Correspondence: Dr Sebastien Barbarot, Dermatology Department, CHU Hôtel Dieu, 1 place Alexis Ricordeau, 44093, Nantes Cedex, France



Lymphomatoid papulosis (LyP) is a rare cutaneous lymphoproliferative disorder in children, which can rarely be associated with a cutaneous or systemic lymphoma. We report a 13-year-old girl who presented with typical LyP and pathological features of subtype A. Six months later, the patient presented with rapidly progressive peripheral and systemic lymphadenopathy. On examination of a lymph-node biopsy, a lymphoid infiltrate negative for anaplastic lymphoma kinase (ALK) and positive for CD30 was found, suggestive of systemic anaplastic large T-cell lymphoma (S-ALCL).
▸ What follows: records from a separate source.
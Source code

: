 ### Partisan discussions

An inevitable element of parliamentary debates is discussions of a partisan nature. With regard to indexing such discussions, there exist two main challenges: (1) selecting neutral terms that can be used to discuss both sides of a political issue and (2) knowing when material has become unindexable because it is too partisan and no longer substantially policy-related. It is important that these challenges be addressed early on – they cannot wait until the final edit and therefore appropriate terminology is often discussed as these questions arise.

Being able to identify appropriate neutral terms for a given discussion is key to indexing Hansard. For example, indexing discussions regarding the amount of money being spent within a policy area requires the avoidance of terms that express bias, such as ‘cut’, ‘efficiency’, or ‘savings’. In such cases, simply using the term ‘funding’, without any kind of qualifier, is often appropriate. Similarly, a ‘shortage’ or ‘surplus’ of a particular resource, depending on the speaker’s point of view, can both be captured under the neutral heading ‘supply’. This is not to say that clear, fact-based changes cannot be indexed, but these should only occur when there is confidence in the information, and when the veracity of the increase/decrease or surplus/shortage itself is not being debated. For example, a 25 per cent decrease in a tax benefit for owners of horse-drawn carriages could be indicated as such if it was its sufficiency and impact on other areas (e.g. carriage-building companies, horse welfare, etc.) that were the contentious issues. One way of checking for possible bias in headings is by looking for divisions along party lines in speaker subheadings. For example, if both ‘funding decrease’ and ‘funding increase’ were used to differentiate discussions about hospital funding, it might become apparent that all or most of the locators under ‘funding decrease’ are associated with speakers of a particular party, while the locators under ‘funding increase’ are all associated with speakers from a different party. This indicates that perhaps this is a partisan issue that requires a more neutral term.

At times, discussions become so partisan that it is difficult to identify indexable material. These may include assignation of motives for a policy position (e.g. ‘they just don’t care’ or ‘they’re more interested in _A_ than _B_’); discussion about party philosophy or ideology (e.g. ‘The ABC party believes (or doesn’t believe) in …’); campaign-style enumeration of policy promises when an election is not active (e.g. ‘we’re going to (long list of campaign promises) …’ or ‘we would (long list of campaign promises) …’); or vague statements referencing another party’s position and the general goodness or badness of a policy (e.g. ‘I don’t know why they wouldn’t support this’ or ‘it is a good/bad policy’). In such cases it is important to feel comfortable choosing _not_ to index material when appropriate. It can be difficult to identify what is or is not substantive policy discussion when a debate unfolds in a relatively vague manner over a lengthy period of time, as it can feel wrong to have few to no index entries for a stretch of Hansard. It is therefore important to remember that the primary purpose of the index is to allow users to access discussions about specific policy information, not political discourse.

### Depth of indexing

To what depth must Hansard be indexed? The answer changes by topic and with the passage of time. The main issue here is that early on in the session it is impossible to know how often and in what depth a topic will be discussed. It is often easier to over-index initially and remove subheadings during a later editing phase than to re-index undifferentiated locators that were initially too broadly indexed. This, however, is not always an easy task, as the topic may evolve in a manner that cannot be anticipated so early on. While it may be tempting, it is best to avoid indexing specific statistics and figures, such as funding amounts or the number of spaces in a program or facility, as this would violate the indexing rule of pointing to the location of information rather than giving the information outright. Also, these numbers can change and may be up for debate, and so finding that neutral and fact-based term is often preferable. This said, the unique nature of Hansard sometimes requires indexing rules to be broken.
The patient was treated with chemotherapy, followed by allogeneic bone-marrow transplant (BMT). Over the following 6 years, she presented with biopsy-confirmed LyP relapses with complete cutaneous, peripheral-blood and bone-marrow chimerism. This is only the third reported paediatric association of S-ALCL with LyP to our knowledge, and seems to be the first paediatric case of recurrent relapses of LyP after bone-marrow allograft for S-ALCL with total (100%) cutaneous and bone-marrow chimerism. LyP occurring after allogenic BMT does not appear to be donor-derived.